The Vestibular Disorders Association estimates that 42% of the adult population reports episodes of dizziness or vertigo to their physicians and that in 85% of those cases, vestibular dysfunction causes the patient’s problems. Left unaddressed, the occasional dizziness or disequilibrium can lead to injury falls, auto accidents, work accidents, or fear of performing normal activities of daily living. Benign Paroxysmal Positional Vertigo (BPPV) has been described as the most prevalent form of vertigo, with incidence rates estimated as high as 50% in the age 70+ population.
Impressive Results: Numerous trials demonstrate the efficacy of physical therapy approaches for BPPV. Noteworthy among these for the large number of patients treated and the length of follow-up is a study slated for publication in Audiology and Neurotology in 2013. Researchers followed 965 patients with confirmed BPPV (posterior, anterior, and/or horizontal canal) for up to 74 months. Symptom duration ranged from one-day to eighteen months. Eighty-five percent of cases resolved with one treatment, and 98% of cases resolved with two or three treatments. Over the course of more than six years, recurrence was only 14% , with elderly patients and patients with head trauma leading that average.

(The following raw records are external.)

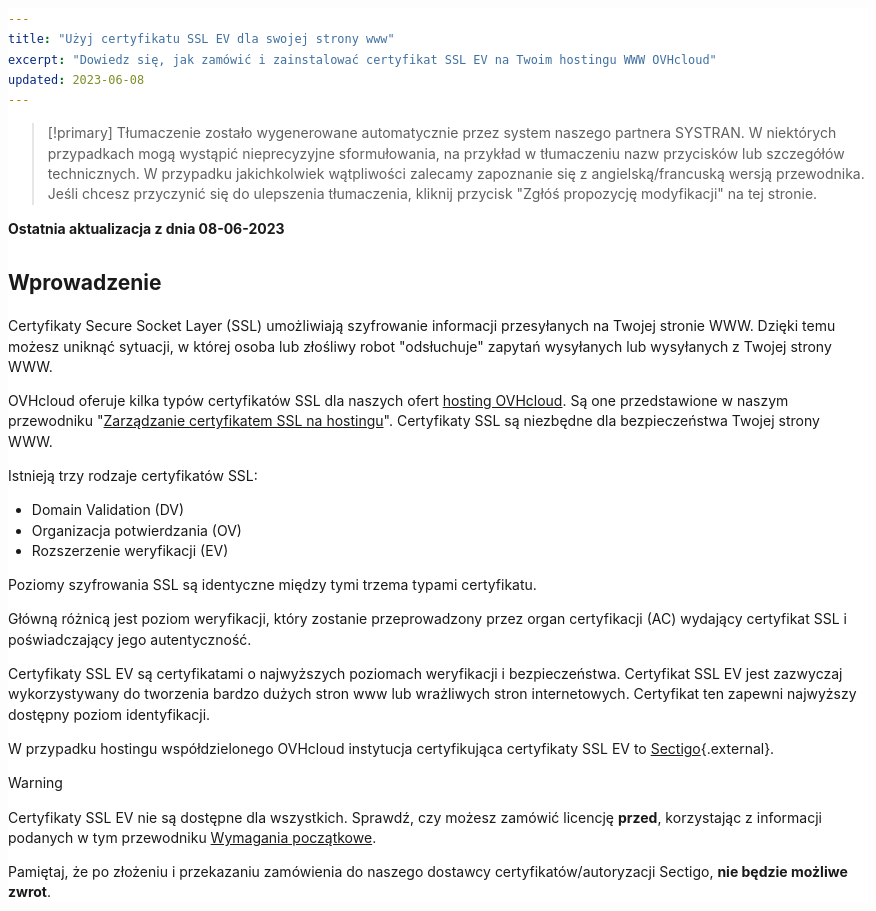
 ```yaml
---
title: "Użyj certyfikatu SSL EV dla swojej strony www"
excerpt: "Dowiedz się, jak zamówić i zainstalować certyfikat SSL EV na Twoim hostingu WWW OVHcloud"
updated: 2023-06-08
---
```


> [!primary]
> Tłumaczenie zostało wygenerowane automatycznie przez system naszego partnera SYSTRAN. W niektórych przypadkach mogą wystąpić nieprecyzyjne sformułowania, na przykład w tłumaczeniu nazw przycisków lub szczegółów technicznych. W przypadku jakichkolwiek wątpliwości zalecamy zapoznanie się z angielską/francuską wersją przewodnika. Jeśli chcesz przyczynić się do ulepszenia tłumaczenia, kliknij przycisk "Zgłóś propozycję modyfikacji" na tej stronie.
>

**Ostatnia aktualizacja z dnia 08-06-2023**
  
## Wprowadzenie

Certyfikaty Secure Socket Layer (SSL) umożliwiają szyfrowanie informacji przesyłanych na Twojej stronie WWW. Dzięki temu możesz uniknąć sytuacji, w której osoba lub złośliwy robot "odsłuchuje" zapytań wysyłanych lub wysyłanych z Twojej strony WWW.

OVHcloud oferuje kilka typów certyfikatów SSL dla naszych ofert [hosting OVHcloud](https://www.ovhcloud.com/pl/web-hosting/). Są one przedstawione w naszym przewodniku "[Zarządzanie certyfikatem SSL na hostingu](/pages/web_cloud/web_hosting/ssl_on_webhosting)". Certyfikaty SSL są niezbędne dla bezpieczeństwa Twojej strony WWW.

Istnieją trzy rodzaje certyfikatów SSL:

- Domain Validation (DV)
- Organizacja potwierdzania (OV)
- Rozszerzenie weryfikacji (EV)

Poziomy szyfrowania SSL są identyczne między tymi trzema typami certyfikatu.

Główną różnicą jest poziom weryfikacji, który zostanie przeprowadzony przez organ certyfikacji (AC) wydający certyfikat SSL i poświadczający jego autentyczność.

Certyfikaty SSL EV są certyfikatami o najwyższych poziomach weryfikacji i bezpieczeństwa. Certyfikat SSL EV jest zazwyczaj wykorzystywany do tworzenia bardzo dużych stron www lub wrażliwych stron internetowych. Certyfikat ten zapewni najwyższy dostępny poziom identyfikacji.

W przypadku hostingu współdzielonego OVHcloud instytucja certyfikująca certyfikaty SSL EV to [Sectigo](https://sectigostore.com){.external}.

> [!warning]
>
> Certyfikaty SSL EV nie są dostępne dla wszystkich. Sprawdź, czy możesz zamówić licencję **przed**, korzystając z informacji podanych w tym przewodniku [Wymagania początkowe](#requirements).
>
> Pamiętaj, że po złożeniu i przekazaniu zamówienia do naszego dostawcy certyfikatów/autoryzacji Sectigo, **nie będzie możliwe zwrot**.
>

Pathophysiology & Diagnosis: BPPV is caused when otolith debris degenerates within the utricle and migrates into the semi-circular canals – predominantly the posterior canal. The material either adheres to the cupula (cupulolithiasis) or lies within the long process of the canal (canalalithiasis) and causes deflection of the cupula with changes in head position. In younger patients, other ear dysfunctions often precede BPPV. Diagnosing PC-BPPV involves identifying four classic criteria:
1. Transient rotatory-torsional nystagmus toward the undermost ear when side-leaning or lying
2. Subjective vertigo that parallels the nystagmus
3. Latency of onset of nystagmus
4. A possible reversal of nystagmus upon return to sitting position
The head re-positioning techniques work to mobilize debris in the posterior canal so that it can return to the utricle and dissolve.
Vertebral compression of the artery contraindicates some maneuvers in vestibular rehabilitation. Complications from the BPPV repositioning maneuvers include horizontal canal migration and canalith jam. Additional repositioning maneuvers can correct both of these complications.